The defendant was charged and convicted of felonious breaking and entering, felonious larceny after breaking and entering, and attaining the status of habitual felon for breaking into a neighbor’s house on April 24, 2018 and stealing a coffee canister of cash.

(1) The defendant, who had been arrested two days after the crime, did not receive copies of the initial indictment or a superseding indictment until December 17, 2018 – the day his trial began. After receiving the indictment, the defendant said he was ready to proceed with trial. The defendant argued on appeal that the trial court’s failure to follow the timely notice requirements of G.S. 15A-630 undermined his ability to prepare for trial and to assert certain statutory rights. The Court of Appeals disagreed, reasoning that although the defendant was not timely served with the indictment, the delay was not jurisdictional, and the defendant did not show that he was prejudiced by the delay. The record established that the defendant was aware of the charges, had viewed the evidence against him, including home surveillance footage, and had ample opportunity to prepare an adequate defense.

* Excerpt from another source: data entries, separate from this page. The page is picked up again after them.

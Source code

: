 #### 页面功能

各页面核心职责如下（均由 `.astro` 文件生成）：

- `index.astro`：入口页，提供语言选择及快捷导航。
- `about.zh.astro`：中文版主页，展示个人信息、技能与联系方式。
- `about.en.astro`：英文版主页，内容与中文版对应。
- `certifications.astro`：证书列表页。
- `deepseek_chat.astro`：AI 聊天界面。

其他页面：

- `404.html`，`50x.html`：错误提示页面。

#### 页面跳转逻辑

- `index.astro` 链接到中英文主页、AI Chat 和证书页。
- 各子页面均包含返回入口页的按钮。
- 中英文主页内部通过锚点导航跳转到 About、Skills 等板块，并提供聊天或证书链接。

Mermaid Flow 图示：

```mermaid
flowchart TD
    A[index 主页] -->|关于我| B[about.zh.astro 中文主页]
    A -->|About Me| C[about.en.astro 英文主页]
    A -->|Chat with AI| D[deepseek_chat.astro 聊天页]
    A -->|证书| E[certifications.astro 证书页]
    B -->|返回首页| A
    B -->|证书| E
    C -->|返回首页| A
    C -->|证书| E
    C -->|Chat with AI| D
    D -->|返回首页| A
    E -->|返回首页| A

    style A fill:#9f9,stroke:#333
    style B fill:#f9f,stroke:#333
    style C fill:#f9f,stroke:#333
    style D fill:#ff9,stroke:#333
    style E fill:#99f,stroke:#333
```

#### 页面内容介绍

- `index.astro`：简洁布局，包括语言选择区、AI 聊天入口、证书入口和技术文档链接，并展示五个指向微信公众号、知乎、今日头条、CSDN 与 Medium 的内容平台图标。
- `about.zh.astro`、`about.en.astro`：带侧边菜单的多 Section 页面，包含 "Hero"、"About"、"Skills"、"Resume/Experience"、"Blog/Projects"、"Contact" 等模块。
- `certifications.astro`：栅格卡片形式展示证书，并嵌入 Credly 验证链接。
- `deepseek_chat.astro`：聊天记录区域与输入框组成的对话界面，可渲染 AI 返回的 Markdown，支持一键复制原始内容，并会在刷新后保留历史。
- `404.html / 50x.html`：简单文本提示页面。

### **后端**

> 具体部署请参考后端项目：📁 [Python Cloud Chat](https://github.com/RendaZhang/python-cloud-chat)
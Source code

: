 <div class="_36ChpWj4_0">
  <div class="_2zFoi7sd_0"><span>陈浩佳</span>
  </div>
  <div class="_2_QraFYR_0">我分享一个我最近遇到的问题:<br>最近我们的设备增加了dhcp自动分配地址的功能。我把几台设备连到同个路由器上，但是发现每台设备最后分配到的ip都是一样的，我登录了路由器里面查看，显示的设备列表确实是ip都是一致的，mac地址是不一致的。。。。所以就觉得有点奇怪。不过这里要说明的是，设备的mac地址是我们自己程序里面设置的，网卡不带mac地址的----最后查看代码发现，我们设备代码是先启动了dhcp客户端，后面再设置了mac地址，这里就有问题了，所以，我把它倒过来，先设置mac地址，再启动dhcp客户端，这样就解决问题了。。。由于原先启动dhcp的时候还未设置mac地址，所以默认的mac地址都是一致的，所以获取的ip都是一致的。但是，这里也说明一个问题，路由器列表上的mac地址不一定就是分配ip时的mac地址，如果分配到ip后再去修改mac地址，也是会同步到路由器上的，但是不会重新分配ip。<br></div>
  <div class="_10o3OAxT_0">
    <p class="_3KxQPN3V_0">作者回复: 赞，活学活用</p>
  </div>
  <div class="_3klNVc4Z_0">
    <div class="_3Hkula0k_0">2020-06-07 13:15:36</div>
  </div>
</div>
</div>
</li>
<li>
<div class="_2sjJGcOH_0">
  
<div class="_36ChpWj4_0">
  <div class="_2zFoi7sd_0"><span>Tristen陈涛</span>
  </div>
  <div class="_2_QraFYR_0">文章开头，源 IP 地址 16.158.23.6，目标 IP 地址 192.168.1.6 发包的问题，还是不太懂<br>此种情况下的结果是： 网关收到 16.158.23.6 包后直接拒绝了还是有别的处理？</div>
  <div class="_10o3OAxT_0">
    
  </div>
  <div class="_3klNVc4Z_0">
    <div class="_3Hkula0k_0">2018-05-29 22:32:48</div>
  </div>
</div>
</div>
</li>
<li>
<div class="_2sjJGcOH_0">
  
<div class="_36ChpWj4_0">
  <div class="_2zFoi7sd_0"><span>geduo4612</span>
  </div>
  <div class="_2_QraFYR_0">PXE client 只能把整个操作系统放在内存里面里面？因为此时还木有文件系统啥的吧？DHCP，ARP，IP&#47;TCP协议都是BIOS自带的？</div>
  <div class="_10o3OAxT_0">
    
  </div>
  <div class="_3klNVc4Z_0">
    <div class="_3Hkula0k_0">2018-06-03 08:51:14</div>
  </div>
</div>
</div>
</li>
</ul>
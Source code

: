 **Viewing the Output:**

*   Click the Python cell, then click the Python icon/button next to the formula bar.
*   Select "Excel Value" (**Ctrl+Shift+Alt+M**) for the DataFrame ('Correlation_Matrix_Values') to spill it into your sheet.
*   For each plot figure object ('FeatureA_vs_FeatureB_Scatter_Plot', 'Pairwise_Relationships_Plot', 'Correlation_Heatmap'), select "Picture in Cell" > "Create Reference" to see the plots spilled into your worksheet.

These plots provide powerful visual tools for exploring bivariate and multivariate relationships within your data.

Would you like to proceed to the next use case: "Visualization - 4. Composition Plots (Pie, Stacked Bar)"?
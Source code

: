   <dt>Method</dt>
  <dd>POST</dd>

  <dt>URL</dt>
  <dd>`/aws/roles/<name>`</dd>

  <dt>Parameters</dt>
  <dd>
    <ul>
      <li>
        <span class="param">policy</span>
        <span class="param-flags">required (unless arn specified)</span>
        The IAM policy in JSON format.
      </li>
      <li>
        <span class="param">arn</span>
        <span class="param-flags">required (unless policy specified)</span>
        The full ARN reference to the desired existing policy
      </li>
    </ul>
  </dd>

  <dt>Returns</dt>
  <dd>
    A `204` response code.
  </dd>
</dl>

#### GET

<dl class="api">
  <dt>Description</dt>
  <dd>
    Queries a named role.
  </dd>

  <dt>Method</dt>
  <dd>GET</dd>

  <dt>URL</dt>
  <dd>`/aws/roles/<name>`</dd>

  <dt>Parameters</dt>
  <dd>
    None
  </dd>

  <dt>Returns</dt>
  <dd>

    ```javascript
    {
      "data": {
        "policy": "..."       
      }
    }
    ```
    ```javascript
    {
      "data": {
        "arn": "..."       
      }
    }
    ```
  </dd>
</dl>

(2) The defendant, who had waived counsel twice before in the case, requested standby counsel on the second day of trial. The trial court denied the request, noting that the jury was empaneled and there were no attorneys in the courtroom other than prosecutors. The defendant then changed into his orange jail jumpsuit and refused to participate in the trial. On appeal, the defendant argued that the trial court erred in denying his request. The Court of Appeals disagreed, determining that the trial court properly exercised its discretion to deny the request.